He tells me the address. I know exactly where it is because it’s only four short blocks from my place. I like the idea of him being so close. After he explains a little about how he found it, and how small it is but the views make it worth it, he pauses. “Tell me another silly sea fact like you used to do when we were kids.”
I smile, eyes back on my sand dollars. “Ninety-four percent of the earth’s living species exist within the oceans you call silly. And the world’s oceans contain more artifacts, thanks to shipwrecks and such, than the world’s museums.”

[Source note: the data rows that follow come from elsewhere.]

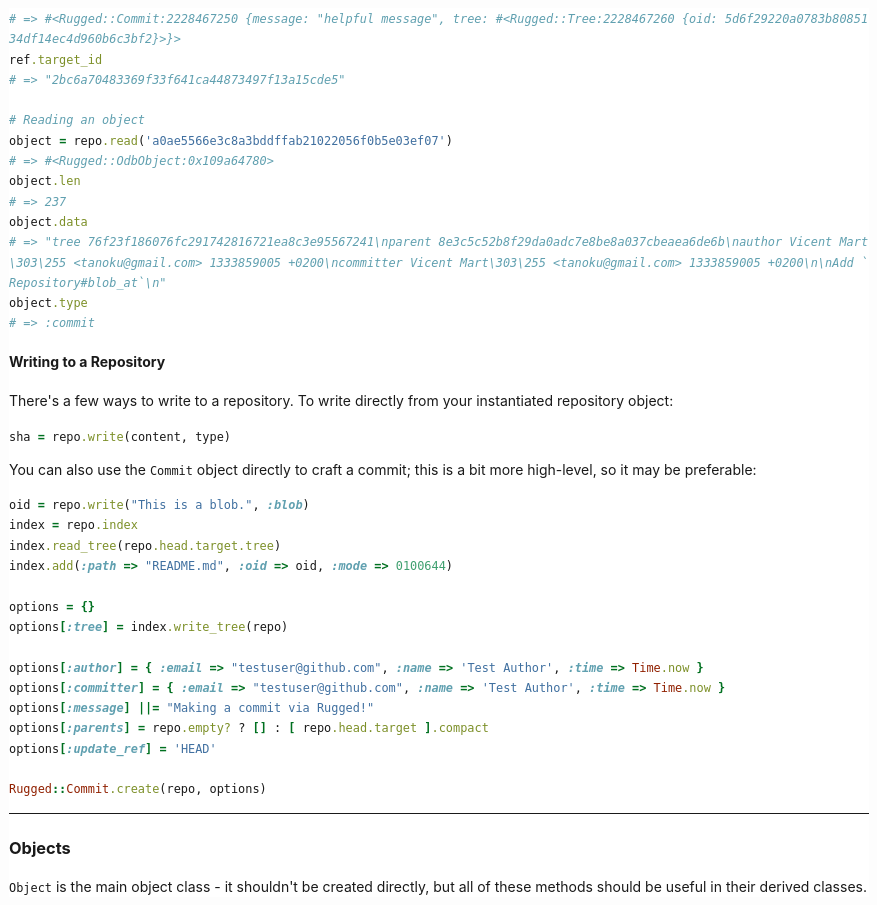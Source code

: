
 ```ruby
# => #<Rugged::Commit:2228467250 {message: "helpful message", tree: #<Rugged::Tree:2228467260 {oid: 5d6f29220a0783b8085134df14ec4d960b6c3bf2}>}>
ref.target_id
# => "2bc6a70483369f33f641ca44873497f13a15cde5"

# Reading an object
object = repo.read('a0ae5566e3c8a3bddffab21022056f0b5e03ef07')
# => #<Rugged::OdbObject:0x109a64780>
object.len
# => 237
object.data
# => "tree 76f23f186076fc291742816721ea8c3e95567241\nparent 8e3c5c52b8f29da0adc7e8be8a037cbeaea6de6b\nauthor Vicent Mart\303\255 <tanoku@gmail.com> 1333859005 +0200\ncommitter Vicent Mart\303\255 <tanoku@gmail.com> 1333859005 +0200\n\nAdd `Repository#blob_at`\n"
object.type
# => :commit
```

#### Writing to a Repository

There's a few ways to write to a repository. To write directly from your
instantiated repository object:

```ruby
sha = repo.write(content, type)
```

You can also use the `Commit` object directly to craft a commit; this is a bit
more high-level, so it may be preferable:

```ruby
oid = repo.write("This is a blob.", :blob)
index = repo.index
index.read_tree(repo.head.target.tree)
index.add(:path => "README.md", :oid => oid, :mode => 0100644)

options = {}
options[:tree] = index.write_tree(repo)

options[:author] = { :email => "testuser@github.com", :name => 'Test Author', :time => Time.now }
options[:committer] = { :email => "testuser@github.com", :name => 'Test Author', :time => Time.now }
options[:message] ||= "Making a commit via Rugged!"
options[:parents] = repo.empty? ? [] : [ repo.head.target ].compact
options[:update_ref] = 'HEAD'

Rugged::Commit.create(repo, options)
```

---

### Objects

`Object` is the main object class - it shouldn't be created directly, but all of
these methods should be useful in their derived classes.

“I’ve missed you in all your nerdy glory,” he flops back on the sand after letting out that beyond-sexy grunt.
I smile and my heart swells more than it should. My brain yells ‘Take that, Tom!’ I rearrange the sand dollars in order from smallest to biggest the way my mom used to line us up for family photos.
“Did you miss me?”
My breath catches. That’s a loaded question because I don’t know how to answer. Things definitely feel different between us. I know it’s only been twenty-four hours—not even, technically—but he feels less… walled off. I’m no longer filled with teenage humiliation over that shun way back when or the fact that he dated my best friend instead of me… okay well maybe that one still irks me a little. But not enough to keep me from being happy he’s back.
“The pregnant pause isn’t doing anything for my ego, Tink,” Jake warns me.
I turn and glance over my shoulder at him, lying in the sand, a careless smile on his pretty mouth, a glimmer of something mischievous in his coal colored eyes, sand granules peppered into his inky, still damp hair. “I missed you. I’m glad you’re back but I also wish you never left.”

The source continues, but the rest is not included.